- What to work on
Set down exactly the lines in the records below that run from the line with "filekey = rspbody['file_key']" to the line with "[2]: I've noticed", inclusive, and nothing more.

#####

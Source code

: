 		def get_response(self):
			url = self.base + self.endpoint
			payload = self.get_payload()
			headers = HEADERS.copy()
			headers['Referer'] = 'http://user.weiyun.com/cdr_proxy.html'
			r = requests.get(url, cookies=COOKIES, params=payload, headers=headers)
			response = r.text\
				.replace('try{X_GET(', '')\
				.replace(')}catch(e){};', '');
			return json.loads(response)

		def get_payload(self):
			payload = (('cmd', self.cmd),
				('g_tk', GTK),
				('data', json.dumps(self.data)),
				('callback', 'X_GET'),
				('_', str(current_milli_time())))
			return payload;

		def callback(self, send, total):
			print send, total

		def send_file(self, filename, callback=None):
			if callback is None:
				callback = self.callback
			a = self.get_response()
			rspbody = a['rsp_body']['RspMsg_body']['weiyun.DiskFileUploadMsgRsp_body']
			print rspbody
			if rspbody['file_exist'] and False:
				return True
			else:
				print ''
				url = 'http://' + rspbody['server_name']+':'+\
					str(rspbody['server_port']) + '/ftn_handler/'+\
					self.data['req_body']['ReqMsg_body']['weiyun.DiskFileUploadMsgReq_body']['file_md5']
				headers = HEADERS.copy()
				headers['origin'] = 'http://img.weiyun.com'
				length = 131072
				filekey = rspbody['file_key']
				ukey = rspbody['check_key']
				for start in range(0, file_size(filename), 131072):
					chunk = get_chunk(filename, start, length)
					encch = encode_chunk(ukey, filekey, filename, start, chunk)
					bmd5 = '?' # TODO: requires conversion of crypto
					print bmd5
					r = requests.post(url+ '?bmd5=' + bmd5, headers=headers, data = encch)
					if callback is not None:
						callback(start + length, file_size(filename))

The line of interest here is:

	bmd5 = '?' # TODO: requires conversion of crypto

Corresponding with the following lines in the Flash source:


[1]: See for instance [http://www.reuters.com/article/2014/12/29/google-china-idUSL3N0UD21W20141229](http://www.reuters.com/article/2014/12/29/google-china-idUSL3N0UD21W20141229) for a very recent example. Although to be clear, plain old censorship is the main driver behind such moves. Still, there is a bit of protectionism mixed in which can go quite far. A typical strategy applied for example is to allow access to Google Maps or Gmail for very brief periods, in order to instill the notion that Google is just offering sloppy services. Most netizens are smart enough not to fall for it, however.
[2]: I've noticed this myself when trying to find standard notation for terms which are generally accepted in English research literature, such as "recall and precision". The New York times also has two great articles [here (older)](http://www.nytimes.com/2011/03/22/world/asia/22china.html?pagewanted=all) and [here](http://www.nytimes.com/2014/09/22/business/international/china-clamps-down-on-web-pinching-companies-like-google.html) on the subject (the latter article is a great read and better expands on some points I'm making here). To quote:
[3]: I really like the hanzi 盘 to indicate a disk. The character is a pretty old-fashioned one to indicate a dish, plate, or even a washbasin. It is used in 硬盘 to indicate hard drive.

#####

- Solution
				filekey = rspbody['file_key']
				ukey = rspbody['check_key']
				for start in range(0, file_size(filename), 131072):
					chunk = get_chunk(filename, start, length)
					encch = encode_chunk(ukey, filekey, filename, start, chunk)
					bmd5 = '?' # TODO: requires conversion of crypto
					print bmd5
					r = requests.post(url+ '?bmd5=' + bmd5, headers=headers, data = encch)
					if callback is not None:
						callback(start + length, file_size(filename))

The line of interest here is:

	bmd5 = '?' # TODO: requires conversion of crypto

Corresponding with the following lines in the Flash source:


[1]: See for instance [http://www.reuters.com/article/2014/12/29/google-china-idUSL3N0UD21W20141229](http://www.reuters.com/article/2014/12/29/google-china-idUSL3N0UD21W20141229) for a very recent example. Although to be clear, plain old censorship is the main driver behind such moves. Still, there is a bit of protectionism mixed in which can go quite far. A typical strategy applied for example is to allow access to Google Maps or Gmail for very brief periods, in order to instill the notion that Google is just offering sloppy services. Most netizens are smart enough not to fall for it, however.
[2]: I've noticed this myself when trying to find standard notation for terms which are generally accepted in English research literature, such as "recall and precision". The New York times also has two great articles [here (older)](http://www.nytimes.com/2011/03/22/world/asia/22china.html?pagewanted=all) and [here](http://www.nytimes.com/2014/09/22/business/international/china-clamps-down-on-web-pinching-companies-like-google.html) on the subject (the latter article is a great read and better expands on some points I'm making here). To quote:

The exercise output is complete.